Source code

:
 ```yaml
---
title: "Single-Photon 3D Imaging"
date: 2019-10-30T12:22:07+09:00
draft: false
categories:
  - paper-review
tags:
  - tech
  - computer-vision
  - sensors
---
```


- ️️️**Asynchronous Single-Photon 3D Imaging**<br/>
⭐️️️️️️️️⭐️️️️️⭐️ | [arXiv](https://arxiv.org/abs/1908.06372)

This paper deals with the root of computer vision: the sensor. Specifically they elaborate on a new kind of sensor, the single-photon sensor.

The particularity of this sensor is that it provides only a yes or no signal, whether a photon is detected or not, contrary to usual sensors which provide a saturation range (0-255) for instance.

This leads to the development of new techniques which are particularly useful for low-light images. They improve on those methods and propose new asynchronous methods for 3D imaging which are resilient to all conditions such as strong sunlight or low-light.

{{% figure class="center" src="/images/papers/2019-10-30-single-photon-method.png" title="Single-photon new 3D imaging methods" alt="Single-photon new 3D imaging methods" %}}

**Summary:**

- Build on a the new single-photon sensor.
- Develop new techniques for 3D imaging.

* * *

What you are asked to do: From the listing above, copy out each line where the word "computer" appears.

Result of the exercise:
  - computer-vision
This paper deals with the root of computer vision: the sensor. Specifically they elaborate on a new kind of sensor, the single-photon sensor.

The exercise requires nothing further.